Cardew’s score for Treatise – we were given pages 34-39 – looked like architectural plans for the chemical industry crossed with an unfolding Kandinsky line drawing. The score for Phillips’ Golden Flower could have been an astrological chart designed by Miró, and Wadada Leo Smith’s Luminous Axis was so beautifully drawn it could hang on a gallery wall, though its relationship to the music was somewhat obscure.
For the most part, though, the scores clearly guided performance while allowing varying degrees of interpretation. John Cage’s opening piece, Water Music, started with the instruction “Duck whistle in a bowl of water as long as the breath holds” and continued with precisely timed commands that had the single performer, Joanna MacGregor, scurrying from grand piano to various everyday objects while manipulating a transistor radio. The sparse single piano discords were perfect, the kazoo over an emotive radio phone-in side splitting. And orthodox notation was not entirely absent. George Crumb’s haunting, spacious pieces for solo piano, Crucifixus and Spiral Galaxy, used standard notation, albeit now shaped first as a cross and then as a spiral. And, once again, pianist MacGregor’s sensitivity, touch and timing were outstanding.

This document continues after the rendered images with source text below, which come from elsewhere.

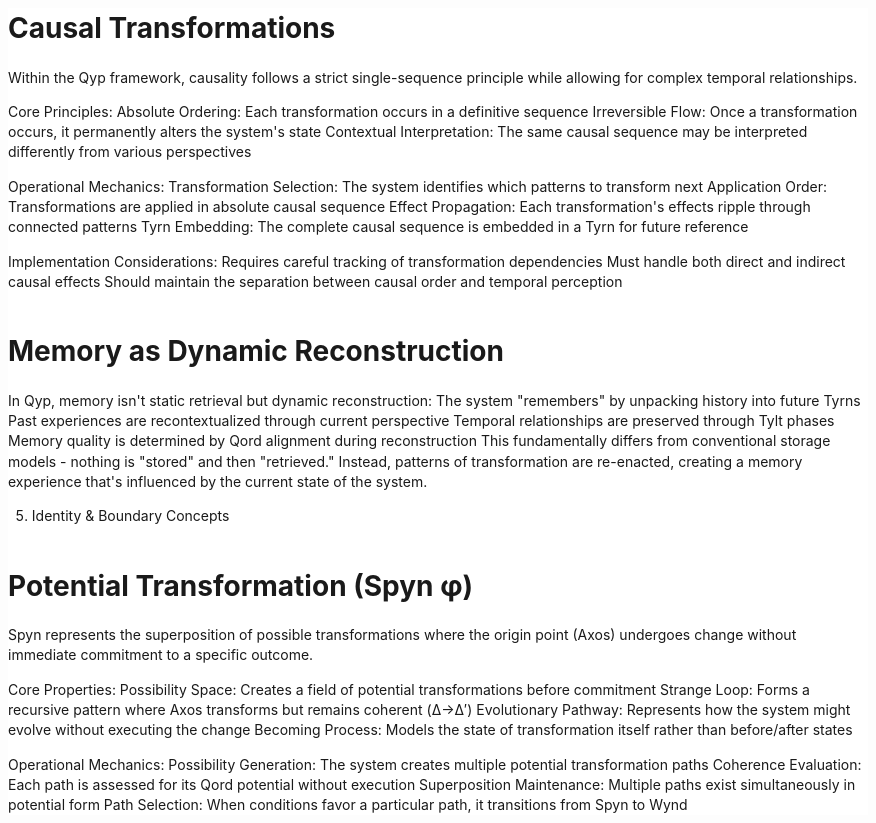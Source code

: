 # Causal Transformations
Within the Qyp framework, causality follows a strict single-sequence principle while allowing for complex temporal relationships.

Core Principles:
    Absolute Ordering: 
        Each transformation occurs in a definitive sequence
    Irreversible Flow:
        Once a transformation occurs, it permanently alters the system's state
    Contextual Interpretation:
         The same causal sequence may be interpreted differently from various perspectives

Operational Mechanics:
    Transformation Selection: 
        The system identifies which patterns to transform next
    Application Order: 
        Transformations are applied in absolute causal sequence
    Effect Propagation:
         Each transformation's effects ripple through connected patterns
    Tyrn Embedding: 
        The complete causal sequence is embedded in a Tyrn for future reference

Implementation Considerations:
    Requires careful tracking of transformation dependencies
    Must handle both direct and indirect causal effects
    Should maintain the separation between causal order and temporal perception

# Memory as Dynamic Reconstruction
In Qyp, memory isn't static retrieval but dynamic reconstruction:
    The system "remembers" by unpacking history into future Tyrns
    Past experiences are recontextualized through current perspective
    Temporal relationships are preserved through Tylt phases
    Memory quality is determined by Qord alignment during reconstruction
    This fundamentally differs from conventional storage models - nothing is "stored" and then "retrieved." Instead, patterns of transformation are re-enacted, creating a memory experience that's influenced by the current state of the system.

5. Identity & Boundary Concepts
# Potential Transformation (Spyn φ)
Spyn represents the superposition of possible transformations where the origin point (Axos) undergoes change without immediate commitment to a specific outcome.

Core Properties:
    Possibility Space: Creates a field of potential transformations before commitment
    Strange Loop: Forms a recursive pattern where Axos transforms but remains coherent (Δ→Δ′)
    Evolutionary Pathway: Represents how the system might evolve without executing the change
    Becoming Process: Models the state of transformation itself rather than before/after states

Operational Mechanics:
    Possibility Generation: The system creates multiple potential transformation paths
    Coherence Evaluation: Each path is assessed for its Qord potential without execution
    Superposition Maintenance: Multiple paths exist simultaneously in potential form
    Path Selection: When conditions favor a particular path, it transitions from Spyn to Wynd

Other highlights included the vocally gymnastic Elaine Mitchener superbly interpreting Cathy Berberian’s Stripsody – lots of strip cartoon yaaaaaaarghs! zooms! and doyngs!; Tom Arthurs’ sensitive, sustained, jazz-inflected muted trumpet dovetailing sensitively with Oliver Coates’ cello drone; and the vibrant, free-jazzish reading of Fred Frith’s Bricks for Six, featuring all four musicians and beep-and-whoof electronics from Isambard Khroustaliov.